Jig-day was set for July 24, 1944. To the Fourth Division went the task of making the assault landing. The Second Division was to land on J plus 1, and the U. S. Army's Twenty-seventh Division was to be held on Saipan in reserve. Marines will remember their surprise when the operation maps were first unfolded. The two beaches selected for the landing were but 65 and 130 yards wide. It seemed impossible that an entire division could be put ashore, against opposition, on these two tiny stretches of sand. Never in the course of the Pacific war had a unit of division strength tried to land on any beach smaller than twice the size of these two combined.

It was precisely this fact, that the landing seemed impossible upon which the generals counted to fool the enemy. For if it seemed impossible to us, it certainly would also seem impossible to the Japs. Assuming this, we expected them to devote their main effort to defending the larger and more accessible beach at Tinian Town, on the southern half of the island. We would, so to speak, sneak in the back door while the Japs waited at the front. Added to this was the advantage of covering and supporting the landing by Corps Artillery based on Saipan.
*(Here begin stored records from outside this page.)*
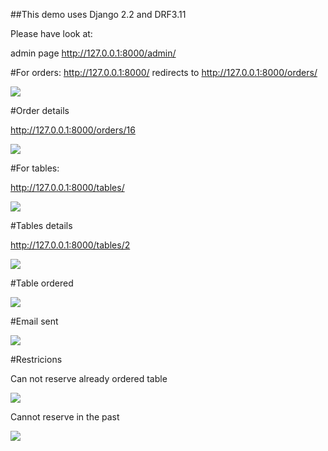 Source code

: ##This demo uses Django 2.2 and DRF3.11


Please have look at:

admin page 
http://127.0.0.1:8000/admin/

#For orders:
http://127.0.0.1:8000/ redirects to 
http://127.0.0.1:8000/orders/

![](https://github.com/svetkesh/orders_demo/blob/master/screenshots/orders.png)

#Order details

http://127.0.0.1:8000/orders/16

![](https://github.com/svetkesh/orders_demo/blob/master/screenshots/orders_16.png)

#For tables:

http://127.0.0.1:8000/tables/

![](https://github.com/svetkesh/orders_demo/blob/master/screenshots/tables.png)

#Tables details

http://127.0.0.1:8000/tables/2

![](https://github.com/svetkesh/orders_demo/blob/master/screenshots/tables_2.png)

#Table ordered

![](https://github.com/svetkesh/orders_demo/blob/master/screenshots/table_ordered.png)

#Email sent

![](https://github.com/svetkesh/orders_demo/blob/master/screenshots/email_sent.png)

#Restricions

Can not reserve already ordered table

![](https://github.com/svetkesh/orders_demo/blob/master/screenshots/cannot_order_busy.png)

Cannot reserve in the past  

![](https://github.com/svetkesh/orders_demo/blob/master/screenshots/cannot_order_past.png)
Our theory was substantiated by reconnaissance carried on before the landing. Aerial reconnaissance was made by virtually the entire General Staff, including General Cates himself, regimental, and battalion commanders. This was another "first" for the Division, the first time in the Pacific that a planning phase included such complete reconnaissance of an enemy-held base by the key officers of an assault force.

Documents captured on Saipan further supported the theory. Everything indicated that the Japanese believed the White Beaches on the northwestern side of the island to be too small to accommodate our heavy equipment, tanks, artillery, bulldozers, and trucks. With an estimated 9,000 troops to defend the island, which was approximately 25 square miles smaller than Saipan, the enemy would be forced to commit the main body of his troops at one or the other end of the island.

Aerial reconnaissance showed that the enemy was devoting most of his defensive preparations to the beaches at Tinian Town, working at night to construct numerous bunkers, pillboxes, and trenches. There was evidence that the beach was heavily mined. The streets of Tinian Town were fortified by an intricate system of bunkers which commanded all streets and intersections.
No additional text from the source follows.